## Available data:
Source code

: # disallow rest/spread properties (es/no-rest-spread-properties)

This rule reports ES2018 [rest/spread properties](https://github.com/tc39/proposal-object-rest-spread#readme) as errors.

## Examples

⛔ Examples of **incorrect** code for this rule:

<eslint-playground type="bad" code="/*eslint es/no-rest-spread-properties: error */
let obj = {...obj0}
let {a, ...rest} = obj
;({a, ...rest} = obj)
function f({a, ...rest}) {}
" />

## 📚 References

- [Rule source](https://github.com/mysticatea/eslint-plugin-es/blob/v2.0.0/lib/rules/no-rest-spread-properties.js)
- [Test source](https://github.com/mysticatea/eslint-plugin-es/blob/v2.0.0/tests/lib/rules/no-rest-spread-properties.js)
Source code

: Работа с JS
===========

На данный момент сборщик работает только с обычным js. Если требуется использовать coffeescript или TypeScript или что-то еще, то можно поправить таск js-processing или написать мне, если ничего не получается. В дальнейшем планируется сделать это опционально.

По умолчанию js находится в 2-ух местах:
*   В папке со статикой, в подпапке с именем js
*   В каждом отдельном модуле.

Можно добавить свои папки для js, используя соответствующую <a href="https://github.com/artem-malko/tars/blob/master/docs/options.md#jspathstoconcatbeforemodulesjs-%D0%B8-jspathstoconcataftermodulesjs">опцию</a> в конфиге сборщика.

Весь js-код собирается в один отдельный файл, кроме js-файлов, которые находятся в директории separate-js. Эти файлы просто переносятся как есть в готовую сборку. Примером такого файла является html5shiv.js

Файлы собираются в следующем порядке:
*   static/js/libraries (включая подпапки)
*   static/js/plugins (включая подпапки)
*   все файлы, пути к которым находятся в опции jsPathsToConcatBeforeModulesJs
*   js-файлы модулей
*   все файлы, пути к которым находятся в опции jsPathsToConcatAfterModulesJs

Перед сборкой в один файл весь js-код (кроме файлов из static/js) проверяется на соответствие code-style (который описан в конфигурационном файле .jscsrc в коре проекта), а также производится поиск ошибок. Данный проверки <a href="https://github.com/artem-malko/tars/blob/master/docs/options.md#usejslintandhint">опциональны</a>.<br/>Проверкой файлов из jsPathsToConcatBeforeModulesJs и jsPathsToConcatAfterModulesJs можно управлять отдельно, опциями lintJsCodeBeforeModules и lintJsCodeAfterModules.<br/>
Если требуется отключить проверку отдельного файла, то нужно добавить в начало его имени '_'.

## Goal of the exercise:
In the entries above, find every line with the word "которым" and list it.

## Answer box:
*   все файлы, пути к которым находятся в опции jsPathsToConcatBeforeModulesJs
*   все файлы, пути к которым находятся в опции jsPathsToConcatAfterModulesJs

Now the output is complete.